● **Required action**
Could you give the entries again, exactly as written?
======== Information provided
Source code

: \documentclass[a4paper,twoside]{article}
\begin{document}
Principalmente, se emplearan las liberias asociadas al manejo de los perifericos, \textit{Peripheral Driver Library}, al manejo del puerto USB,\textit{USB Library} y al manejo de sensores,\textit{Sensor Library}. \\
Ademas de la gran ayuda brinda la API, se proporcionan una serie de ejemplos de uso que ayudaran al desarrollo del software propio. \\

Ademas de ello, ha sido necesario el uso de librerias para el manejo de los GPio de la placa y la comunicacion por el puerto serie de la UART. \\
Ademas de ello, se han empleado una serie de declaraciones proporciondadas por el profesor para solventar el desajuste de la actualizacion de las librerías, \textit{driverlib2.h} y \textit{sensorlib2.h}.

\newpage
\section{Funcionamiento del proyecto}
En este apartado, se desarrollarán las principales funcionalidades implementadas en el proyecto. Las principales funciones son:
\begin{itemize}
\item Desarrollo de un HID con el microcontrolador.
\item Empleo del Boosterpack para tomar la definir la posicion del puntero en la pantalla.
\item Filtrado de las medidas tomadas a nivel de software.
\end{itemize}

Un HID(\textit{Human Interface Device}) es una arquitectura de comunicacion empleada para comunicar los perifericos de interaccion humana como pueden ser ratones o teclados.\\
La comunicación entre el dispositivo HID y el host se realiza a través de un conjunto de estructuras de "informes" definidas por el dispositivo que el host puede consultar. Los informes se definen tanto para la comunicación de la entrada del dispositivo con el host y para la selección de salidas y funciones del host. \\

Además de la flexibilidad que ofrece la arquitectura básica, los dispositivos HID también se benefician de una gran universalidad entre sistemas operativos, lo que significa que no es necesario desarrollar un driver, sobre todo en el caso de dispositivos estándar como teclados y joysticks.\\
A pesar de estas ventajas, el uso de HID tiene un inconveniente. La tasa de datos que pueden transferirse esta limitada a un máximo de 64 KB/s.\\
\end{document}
================
● **Task solution**
Source code

: \documentclass[a4paper,twoside]{article}
\begin{document}
Principalmente, se emplearan las liberias asociadas al manejo de los perifericos, \textit{Peripheral Driver Library}, al manejo del puerto USB,\textit{USB Library} y al manejo de sensores,\textit{Sensor Library}. \\
Ademas de la gran ayuda brinda la API, se proporcionan una serie de ejemplos de uso que ayudaran al desarrollo del software propio. \\

Ademas de ello, ha sido necesario el uso de librerias para el manejo de los GPio de la placa y la comunicacion por el puerto serie de la UART. \\
Ademas de ello, se han empleado una serie de declaraciones proporciondadas por el profesor para solventar el desajuste de la actualizacion de las librerías, \textit{driverlib2.h} y \textit{sensorlib2.h}.

\newpage
\section{Funcionamiento del proyecto}
En este apartado, se desarrollarán las principales funcionalidades implementadas en el proyecto. Las principales funciones son:
\begin{itemize}
\item Desarrollo de un HID con el microcontrolador.
\item Empleo del Boosterpack para tomar la definir la posicion del puntero en la pantalla.
\item Filtrado de las medidas tomadas a nivel de software.
\end{itemize}

Un HID(\textit{Human Interface Device}) es una arquitectura de comunicacion empleada para comunicar los perifericos de interaccion humana como pueden ser ratones o teclados.\\
La comunicación entre el dispositivo HID y el host se realiza a través de un conjunto de estructuras de "informes" definidas por el dispositivo que el host puede consultar. Los informes se definen tanto para la comunicación de la entrada del dispositivo con el host y para la selección de salidas y funciones del host. \\

Además de la flexibilidad que ofrece la arquitectura básica, los dispositivos HID también se benefician de una gran universalidad entre sistemas operativos, lo que significa que no es necesario desarrollar un driver, sobre todo en el caso de dispositivos estándar como teclados y joysticks.\\
A pesar de estas ventajas, el uso de HID tiene un inconveniente. La tasa de datos que pueden transferirse esta limitada a un máximo de 64 KB/s.\\
\end{document}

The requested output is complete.